I was fortunate enough to be invited to a screening by WERK an association based in Nairobi keen on linking research to advocacy for the promotion of a gender equitable society with members Worldwide. The screening also included a Skype chat with the producer.  I struggled with writing this post, the complexity and the layers of all the issues that are tackled in this documentary and the desire for answers to the pertinent questions that were raised in my mind.   
For starters I applaud Jyoti’s parents for raising and supporting such a bright young girl, in a world filled with stories of gender discrimination and the inability of girls to follow their dreams and passions her potential and her drive spoke to many. It is very progressive of them to firstly celebrate her birth with the same pomp and pageantry as they would if they had a son, something that even a decade ago many families would face opposition for doing. Many women even in today’s society bear the emotional scars of being raised as less than equal to their male counterparts.
Jyoti’s parents did not restrict her as far as her ability to work and study to pursue her dreams, something that many young girls face.
It is very easy to typecast individuals from less affluent families and stereotypically reduce the dreams and aspirations and allow a vicious cycle to continue, yet here was Jyoti’s story of dreaming big and working hard to achieve that goal. Who knows what she could have achieved had her life not been so brutally ended and been here with us today?
The documentary was peppered with very low lows and one particular high: the outpouring of public anger onto the streets of Delhi to highlight not only her story but the issue at large. the outpouring felt like the issue would finally get the attention it deserved for true lasting solutions. It felt good to see the public support. Unfortunately these protests did not sustain the answers that were needed to address the issue as a whole.
Other individuals interviewed gave the some of the lows and left one dumbfounded. A clearly learned, educated individual such as the lawyer  was quick to blame the victim.

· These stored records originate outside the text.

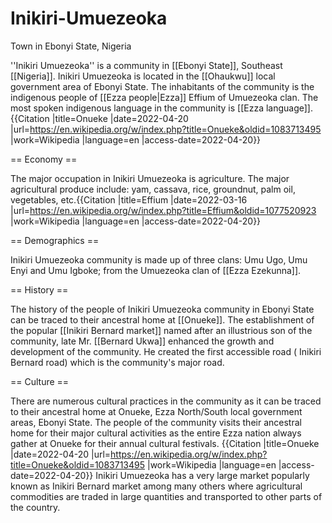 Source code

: # Inikiri-Umuezeoka
Town in Ebonyi State, Nigeria

''Inikiri Umuezeoka'' is a community in [[Ebonyi State]], Southeast [[Nigeria]]. Inikiri Umuezeoka is located in the [[Ohaukwu]] local government area of Ebonyi State. The inhabitants of the community is the indigenous people of [[Ezza people|Ezza]] Effium of Umuezeoka clan. The most spoken indigenous language in the community is [[Ezza language]].<ref>{{Citation |title=Onueke |date=2022-04-20 |url=https://en.wikipedia.org/w/index.php?title=Onueke&oldid=1083713495 |work=Wikipedia |language=en |access-date=2022-04-20}}</ref>

== Economy ==

The major occupation in Inikiri Umuezeoka is agriculture. The major agricultural produce include: yam, cassava, rice, groundnut, palm oil, vegetables, etc.<ref>{{Citation |title=Effium |date=2022-03-16 |url=https://en.wikipedia.org/w/index.php?title=Effium&oldid=1077520923 |work=Wikipedia |language=en |access-date=2022-04-20}}</ref>

== Demographics ==

Inikiri Umuezeoka community is made up of three clans: Umu Ugo, Umu Enyi and Umu Igboke; from the Umuezeoka clan of [[Ezza Ezekunna]].

== History ==

The history of the people of Inikiri Umuezeoka community in Ebonyi State can be traced to their ancestral home at [[Onueke]]. The establishment of the popular [[Inikiri Bernard market]] named after an illustrious son of the community, late Mr. [[Bernard Ukwa]] enhanced the growth and development of the community. He created the first accessible road ( Inikiri Bernard road) which is the community's major road.

== Culture ==

There are numerous cultural practices in the community as it can be traced to their ancestral home at Onueke, Ezza North/South local government areas, Ebonyi State. The people of the community visits their ancestral home for their major cultural activities as the entire Ezza nation always gather at Onueke for their annual cultural festivals. <ref>{{Citation |title=Onueke |date=2022-04-20 |url=https://en.wikipedia.org/w/index.php?title=Onueke&oldid=1083713495 |work=Wikipedia |language=en |access-date=2022-04-20}}</ref>
Inikiri Umuezeoka has a very large market popularly known as Inikiri Bernard market among many others where agricultural commodities are traded in large quantities and transported to other parts of the country.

In the ensuing Skype discussion after it was clear that the lawyer truly believed in his stand yet when questioned if the shoe was on the other foot and the victim was his own his response was to go after the attackers.
Although this particular story was in India, it could have been anywhere. Sometimes it appears as if there is a distorted sense of the feminine and the female. They are our sisters, our daughters, our mothers. To suppress the feminine within each of us to me feels like you are suppressing half of you: as you are the product of your maternal and paternal ancestors, a yin and yang situation within each individual.
The question of how do we imprint this change came to the forefront: after all this cannot be a one-dimensional solution. As much as young impressionable minds need to be taught values, culture, right and wrong they also assimilate what they see in the world.  An educationalist will tell you that the most promise lies with children and toddlers under the age of 5 as their brains are akin to sponges absorbing everything. It then stands to reason that we as the adults should imprint the change we wish to see and attempt to right the wrongs by breaking the cycle. there is a clear need to re-evaluate some of these issues: Yet no one has taught us how we should do that, after all if we are the ones that the  olds look to for guidance yet we are continuing the same way how do we expect to change them. This is something I struggled with and still do not have definite answers to all the subsequent questions that arise from this one thought process.